Les compagnies de chemins de fers américaines en tirent immédiatement la conclusion non pas qu’il faut doubler les lignes, ce qui eut été d’un coût exorbitant, mais qu’il leur faut équiper le personnel de montres précises. Elles sollicitent, après un accord commun, un horloger de Cleveland, Webb C.Ball pour qu'il rédige un cahier des charges avec des normes très strictes en matière de montres de service.
Les montres des chemins de fers d’Amérique du Nord vont alors être encadrées par un règlement draconien qui impose des calibres de 19 ou 20 lignes à échappement à ancre, à simple plateau comptant au moins 17 rubis et ayant au moins une précision de 30 secondes par semaine ce qui correspond à une précision de chronomètre. Ces montres seront baptisées "Railroad watch".
Il sera ensuite décidé de créer une montre de chemins de fers standard dite "Official RR Standard Watch" (RR pour Rail Road) répondant aux critères visés plus haut auxquels Webb C.Ball ajoute "Réglage aux 5 positions et aux températures de 30 à 95 ° Fahrenheit" (soit -1 à +35°), raquette de réglage fin, double plateau, cadran bien lisible avec heures arabes et fortes aiguilles, remontoir au pendant à 12 heures et donc calibre Lépine, un nombre de 3 chiffres correspondant au grade gravé sur le mouvement (exemple le calibre 992 conçu par Hamilton). En outre, il est fait obligation aux cheminots de faire contrôler leurs montres tous les 6 mois. Une fois ce règlement adopté, trente-sept firmes américaines sont agréées pour fabriquer ces montres standard dont la firme Hamilton qui lance la "Hamilton Railways Special".
Sous la pression des syndicats américains, seules, pratiquement, des marques américaines sont admises. Il n’est pas question en effet d’admettre que des montres « officielles » puissent ne pas être fabriquées par des ouvriers syndiqués. Les marques suisses sont donc quasiment absentes du champ des fournisseurs potentiels des compagnies américaines.

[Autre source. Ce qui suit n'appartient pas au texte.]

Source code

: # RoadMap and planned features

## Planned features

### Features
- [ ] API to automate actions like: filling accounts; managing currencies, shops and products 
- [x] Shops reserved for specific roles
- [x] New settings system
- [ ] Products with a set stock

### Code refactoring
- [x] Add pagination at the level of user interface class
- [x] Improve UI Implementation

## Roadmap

Le modèle Hamilton est une montre de poche Lépine, calibre 19 lignes, ajusté aux températures dans cinq positions, disposant d’un régulateur à vis micromécanique et d’un balancier Breguet. La précision extrême de ces montres tient dans le service après-vente drastique géré par les chemins de fer. Le service assuré sur les instruments est exceptionnel. Chaque gare terminus dispose d’un inspecteur des montres auquel les employés doivent se présenter une fois par semaine avec une carte de comparaison. La montre est alors comparée à un chronomètre type de marine anglais qui est lui-même réglé une fois par jour via un signal porté par la T.S.F depuis l’Observatoire de Washington et diffusé sur la radio de Boston (en Suisse, les premiers signaux horaires sont transmis par Radio Berne en 1926, d’après l’Observatoire de Neuchâtel). La tolérance est particulièrement réduite et toute variation de chaque garde-temps supérieure à 3 secondes est corrigée. Si la marche hebdomadaire dépasse 30 secondes, alors la montre est remplacée pour être réglée et faire l’objet d’un service complet. En dehors de cette hypothèse, une révision générale de chaque garde-temps intervient tous les trois mois et un rhabillage obligatoire tous les dix-huit mois. Le service est assuré par un horloger des chemins de fer et s’il y a lieu l’éventuelle réparation est confiée à un rhabilleur officiel agréé par Hamilton.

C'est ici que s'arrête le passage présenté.